Fortuantelly, Concourse has already been exposing metrics in the Prometheus exposition format:


    Metric Emitter (Datadog):
          --datadog-agent-host=              
          ...

    Metric Emitter (InfluxDB):
          --influxdb-url=                    
          ...

    Metric Emitter (NewRelic):
          --newrelic-account-id=             
          ...

    Metric Emitter (Prometheus):      <<<<<<<
          --prometheus-bind-ip=              
          ...

    Metric Emitter (Riemann):
          --riemann-host=                    
          ...



As we were all about empathizing with the Kubernetes ecosystem, it made a lot of sense to then leverage that stack.

what's this thing?

Prometheus is a whole stack for monitoring and alerting based around metrics (timeseries data), aiming at supporting you with tools for making your system better to observe:


                  .----------> expose % of time spent in kernel mode
                  |
                  |       .---> expose number of requests to /api/v1/containers
                  |       |
    LINUX MACHINE.|.......|..............
    |             |       |
    |    NODE_EXPORTER    |
    |                     |
    |                     |
    |    MY SERVICE.......|..............
    |    |                |
    |    |     import "github.com/prometheus/client_golang/prometheus"
    |    |     ...
    |    |
    |    |               




In practical terms, that means:

// import the library
//
import (
	"github.com/prometheus/client_golang/prometheus"
)



// define the metric you care about
//
var DatabaseQueries = prometheus.NewCounter(
  prometheus.CounterOpts{
    Name: "concourse_db_queries_total",
    Help: "Number of queries performed",
  },
)


// in a function that executes queries ...
//
func (e *countingConn) Query(query string, args ...interface{}) (*sql.Rows, error) {

  // increment the counter
  //
	DatabaseQueries.Inc()

	return e.Conn.Query(query, args...)
}




    prometheus server instance
      
      .
      |
      |   ingestion of timeseries samples 
      |
      .

    service





      grafana
       |
       |
       |  queries   (what's per-second rate of db queries being performed
       |               by our concourse web nodes?)
       |
       |
       *-->  prometheus server instance




metrics gathering

In order for Prometheus to get samples ingested from instances that have metrics expsoed, rather than having those instances targetting Prometheus (like how one do with a Datadog agent, or in the way that emitters do for InfluxDB), Prometheus does it in reverse: it pulls those stats from targets.



  prometheus
    |
    |
    |                 concourse installation .........
    |                 .
    |                 .
    |  "heyy, sup??"  .
    *-------------------->web
    |                 .
    *-------------------->worker
                      .   
                      .   


Naturally, there needs to be a way for that Prometheus server to know how it can reach both the web nodes, and the worker nodes.
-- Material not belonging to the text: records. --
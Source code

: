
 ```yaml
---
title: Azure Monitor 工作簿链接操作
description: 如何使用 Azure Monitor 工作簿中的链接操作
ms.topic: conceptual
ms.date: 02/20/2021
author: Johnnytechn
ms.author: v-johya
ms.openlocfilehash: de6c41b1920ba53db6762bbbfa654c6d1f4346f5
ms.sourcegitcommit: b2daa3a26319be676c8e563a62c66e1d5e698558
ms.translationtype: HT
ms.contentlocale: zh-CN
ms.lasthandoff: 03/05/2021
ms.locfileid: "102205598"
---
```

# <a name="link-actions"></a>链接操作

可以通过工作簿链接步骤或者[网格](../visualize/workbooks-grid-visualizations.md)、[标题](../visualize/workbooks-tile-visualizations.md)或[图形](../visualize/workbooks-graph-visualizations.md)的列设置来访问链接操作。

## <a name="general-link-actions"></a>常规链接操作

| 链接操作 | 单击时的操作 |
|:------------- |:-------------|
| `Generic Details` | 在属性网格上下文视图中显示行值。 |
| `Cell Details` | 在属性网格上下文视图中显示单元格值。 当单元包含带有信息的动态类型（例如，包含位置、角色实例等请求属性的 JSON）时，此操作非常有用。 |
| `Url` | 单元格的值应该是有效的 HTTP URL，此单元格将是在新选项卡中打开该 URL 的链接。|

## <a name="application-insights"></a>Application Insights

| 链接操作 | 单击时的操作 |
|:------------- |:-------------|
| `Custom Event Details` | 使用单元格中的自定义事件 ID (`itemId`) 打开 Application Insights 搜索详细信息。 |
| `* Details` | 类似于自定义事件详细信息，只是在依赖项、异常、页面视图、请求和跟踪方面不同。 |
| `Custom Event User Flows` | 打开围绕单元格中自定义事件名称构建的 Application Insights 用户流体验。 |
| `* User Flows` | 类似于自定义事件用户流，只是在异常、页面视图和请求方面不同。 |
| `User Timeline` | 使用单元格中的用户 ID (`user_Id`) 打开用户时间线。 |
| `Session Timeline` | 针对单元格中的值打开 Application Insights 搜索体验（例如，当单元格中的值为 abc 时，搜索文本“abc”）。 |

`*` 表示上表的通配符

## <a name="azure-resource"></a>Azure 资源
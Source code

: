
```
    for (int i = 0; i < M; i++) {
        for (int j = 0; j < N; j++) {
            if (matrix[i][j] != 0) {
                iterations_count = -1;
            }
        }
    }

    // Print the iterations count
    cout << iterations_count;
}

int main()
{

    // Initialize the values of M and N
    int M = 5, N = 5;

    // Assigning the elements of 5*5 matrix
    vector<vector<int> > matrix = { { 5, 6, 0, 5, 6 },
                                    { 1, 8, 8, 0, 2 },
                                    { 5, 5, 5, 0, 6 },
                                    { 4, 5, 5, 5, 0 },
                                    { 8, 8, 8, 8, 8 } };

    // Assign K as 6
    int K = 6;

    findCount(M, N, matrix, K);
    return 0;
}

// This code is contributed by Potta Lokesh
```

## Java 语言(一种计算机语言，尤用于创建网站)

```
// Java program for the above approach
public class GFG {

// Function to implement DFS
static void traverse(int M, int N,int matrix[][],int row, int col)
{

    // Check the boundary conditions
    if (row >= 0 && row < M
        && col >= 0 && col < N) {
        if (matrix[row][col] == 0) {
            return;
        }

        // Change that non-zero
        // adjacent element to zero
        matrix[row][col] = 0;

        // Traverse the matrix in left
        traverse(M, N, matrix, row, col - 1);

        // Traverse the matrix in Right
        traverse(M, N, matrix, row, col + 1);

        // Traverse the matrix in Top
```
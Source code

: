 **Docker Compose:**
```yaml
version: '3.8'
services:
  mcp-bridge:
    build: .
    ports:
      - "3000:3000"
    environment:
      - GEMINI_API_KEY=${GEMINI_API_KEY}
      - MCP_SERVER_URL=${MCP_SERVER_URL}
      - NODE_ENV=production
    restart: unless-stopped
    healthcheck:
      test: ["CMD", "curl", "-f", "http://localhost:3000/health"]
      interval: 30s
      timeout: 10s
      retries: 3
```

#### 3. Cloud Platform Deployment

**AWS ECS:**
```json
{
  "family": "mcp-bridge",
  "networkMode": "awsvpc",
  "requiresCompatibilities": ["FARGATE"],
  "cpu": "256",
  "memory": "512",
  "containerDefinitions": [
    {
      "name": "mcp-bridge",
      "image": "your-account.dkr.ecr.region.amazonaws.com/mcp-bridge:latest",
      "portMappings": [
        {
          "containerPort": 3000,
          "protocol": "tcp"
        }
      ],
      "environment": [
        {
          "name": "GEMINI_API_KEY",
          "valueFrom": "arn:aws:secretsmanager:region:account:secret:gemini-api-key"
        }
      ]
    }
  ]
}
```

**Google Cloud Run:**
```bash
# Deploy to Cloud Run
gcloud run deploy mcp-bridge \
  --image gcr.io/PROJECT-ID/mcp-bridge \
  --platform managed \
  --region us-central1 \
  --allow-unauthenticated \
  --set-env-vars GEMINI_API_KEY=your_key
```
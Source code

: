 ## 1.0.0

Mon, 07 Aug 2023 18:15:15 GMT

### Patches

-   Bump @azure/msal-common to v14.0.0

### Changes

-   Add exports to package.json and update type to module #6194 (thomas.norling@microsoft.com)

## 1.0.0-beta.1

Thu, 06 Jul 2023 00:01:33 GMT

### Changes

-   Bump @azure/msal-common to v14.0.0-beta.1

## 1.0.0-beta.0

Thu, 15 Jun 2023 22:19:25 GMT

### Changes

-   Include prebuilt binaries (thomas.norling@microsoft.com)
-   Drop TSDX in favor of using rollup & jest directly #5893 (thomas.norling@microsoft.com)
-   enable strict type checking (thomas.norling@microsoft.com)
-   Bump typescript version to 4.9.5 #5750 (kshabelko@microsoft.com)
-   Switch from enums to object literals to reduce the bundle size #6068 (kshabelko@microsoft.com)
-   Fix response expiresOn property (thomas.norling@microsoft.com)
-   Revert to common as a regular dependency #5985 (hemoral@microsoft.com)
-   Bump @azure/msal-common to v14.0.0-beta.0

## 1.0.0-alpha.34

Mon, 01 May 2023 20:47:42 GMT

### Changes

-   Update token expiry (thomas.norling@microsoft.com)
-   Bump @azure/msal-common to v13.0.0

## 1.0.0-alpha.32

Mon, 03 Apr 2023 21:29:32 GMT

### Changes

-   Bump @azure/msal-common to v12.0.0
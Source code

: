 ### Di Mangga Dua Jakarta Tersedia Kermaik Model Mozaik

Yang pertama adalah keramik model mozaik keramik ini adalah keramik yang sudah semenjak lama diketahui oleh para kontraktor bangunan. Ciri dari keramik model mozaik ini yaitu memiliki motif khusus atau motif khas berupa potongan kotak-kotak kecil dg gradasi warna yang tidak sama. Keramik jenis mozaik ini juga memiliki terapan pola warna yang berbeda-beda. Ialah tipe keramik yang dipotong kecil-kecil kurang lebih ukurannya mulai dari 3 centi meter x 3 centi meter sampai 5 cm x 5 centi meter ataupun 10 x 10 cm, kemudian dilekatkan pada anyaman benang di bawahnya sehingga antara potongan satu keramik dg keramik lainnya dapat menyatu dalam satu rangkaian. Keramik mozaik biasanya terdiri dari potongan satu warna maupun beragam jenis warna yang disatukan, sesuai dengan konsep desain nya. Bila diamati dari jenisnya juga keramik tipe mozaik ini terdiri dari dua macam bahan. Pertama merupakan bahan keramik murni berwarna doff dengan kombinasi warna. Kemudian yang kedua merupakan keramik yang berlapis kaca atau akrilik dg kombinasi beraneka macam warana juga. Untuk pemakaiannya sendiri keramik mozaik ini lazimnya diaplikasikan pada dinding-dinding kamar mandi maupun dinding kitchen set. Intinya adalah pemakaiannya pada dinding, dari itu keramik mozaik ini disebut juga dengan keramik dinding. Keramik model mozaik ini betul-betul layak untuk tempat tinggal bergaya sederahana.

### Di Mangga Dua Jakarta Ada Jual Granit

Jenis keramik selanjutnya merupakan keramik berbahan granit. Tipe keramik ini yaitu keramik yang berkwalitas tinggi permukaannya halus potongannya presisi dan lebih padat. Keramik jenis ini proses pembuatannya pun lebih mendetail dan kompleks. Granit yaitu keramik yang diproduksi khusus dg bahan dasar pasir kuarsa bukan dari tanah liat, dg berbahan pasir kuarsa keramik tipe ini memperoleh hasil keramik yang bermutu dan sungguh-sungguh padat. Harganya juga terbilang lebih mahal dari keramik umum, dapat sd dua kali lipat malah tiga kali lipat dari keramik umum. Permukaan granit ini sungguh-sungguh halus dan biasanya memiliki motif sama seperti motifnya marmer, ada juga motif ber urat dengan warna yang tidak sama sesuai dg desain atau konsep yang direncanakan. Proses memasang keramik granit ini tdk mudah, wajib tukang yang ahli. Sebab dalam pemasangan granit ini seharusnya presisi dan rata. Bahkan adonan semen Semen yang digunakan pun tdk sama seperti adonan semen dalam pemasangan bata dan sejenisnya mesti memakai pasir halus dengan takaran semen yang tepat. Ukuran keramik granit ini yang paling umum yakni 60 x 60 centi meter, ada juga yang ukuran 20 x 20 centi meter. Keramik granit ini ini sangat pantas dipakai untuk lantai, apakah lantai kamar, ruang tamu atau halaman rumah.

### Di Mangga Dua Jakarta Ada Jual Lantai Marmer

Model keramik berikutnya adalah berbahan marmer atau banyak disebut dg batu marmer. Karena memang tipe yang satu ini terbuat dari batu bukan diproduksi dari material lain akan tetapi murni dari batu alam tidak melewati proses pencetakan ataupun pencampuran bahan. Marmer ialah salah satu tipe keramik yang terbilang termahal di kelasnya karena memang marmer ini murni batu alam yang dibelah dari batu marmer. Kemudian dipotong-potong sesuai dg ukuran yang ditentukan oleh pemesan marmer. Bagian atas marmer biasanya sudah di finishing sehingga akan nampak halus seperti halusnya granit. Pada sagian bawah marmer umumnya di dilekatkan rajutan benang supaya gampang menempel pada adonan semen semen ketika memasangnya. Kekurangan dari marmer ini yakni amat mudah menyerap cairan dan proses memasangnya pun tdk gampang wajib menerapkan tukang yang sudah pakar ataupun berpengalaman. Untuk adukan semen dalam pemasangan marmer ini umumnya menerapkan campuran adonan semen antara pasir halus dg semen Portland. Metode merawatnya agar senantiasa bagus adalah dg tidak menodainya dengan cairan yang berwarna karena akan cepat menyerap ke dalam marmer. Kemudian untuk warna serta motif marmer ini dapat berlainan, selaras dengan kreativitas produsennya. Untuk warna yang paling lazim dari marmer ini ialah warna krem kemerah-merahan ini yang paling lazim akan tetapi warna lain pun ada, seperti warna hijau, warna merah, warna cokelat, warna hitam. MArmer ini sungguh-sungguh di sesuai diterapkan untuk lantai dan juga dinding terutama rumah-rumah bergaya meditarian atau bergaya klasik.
One way of doing so is to manually just add the target configuration of those nodes to Prometheus, but that'd be terriable in an environment where many of those targets are ephemeral (like pods are).


scrape_configs:

  # target the `localhost:9090` endpoint to retrieve samples for the
  # `prometheus` job
  #
  - job_name: prometheus
    static_configs:
      - targets:
        - localhost:9090

With that in mind, Prometheus allows you to tell it how it can discover targets that it should ask for metrics:


scrape_configs:
  
  # retrieves targets by communicating with the kubernetes api, staying
  # syncrhonize with the cluster state.
  #
  # `role: endpoints` configures prometheus to discover targets from listed
  # endpoints of a given service, thus, targetting only those endpoints that are
  # considered `ready` by traditional kubernetes readiness criterias
  #
  - job_name: kubernetes-service-endpoints
    kubernetes_sd_configs: [{role: endpoints}]





  CONTINUOUSLY:


            'hey, how could I reach
             available Concourse web
             nodes? kthx!'

          *----------------------------> kubernetes api --------.
          |                                                     |
          |                                                     |
          |                                                     |
        prometheus  <-------------------------------------------*
                                    'np! this is what I have!'

                                        - { 
                                           __address__: '10.0.1.10:9090',
                                            __meta_k8s_namespace: '...',
                                            __meta_k8s_pod_label_app: 'concourse'
                                          }
                                        - ...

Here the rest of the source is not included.